-- Opening Marker --
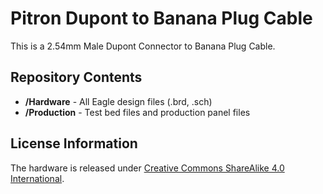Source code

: # Pitron Dupont to Banana Plug Cable

This is a 2.54mm Male Dupont Connector to Banana Plug Cable.



Repository Contents
-------------------
* **/Hardware** - All Eagle design files (.brd, .sch)
* **/Production** - Test bed files and production panel files


License Information
-------------------
The hardware is released under [Creative Commons ShareAlike 4.0 International](https://creativecommons.org/licenses/by-sa/4.0/).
-- Closing Marker --
Exercise goal
Where a line of the entries contains "Banana", report that line.

Finished task
: # Pitron Dupont to Banana Plug Cable
This is a 2.54mm Male Dupont Connector to Banana Plug Cable.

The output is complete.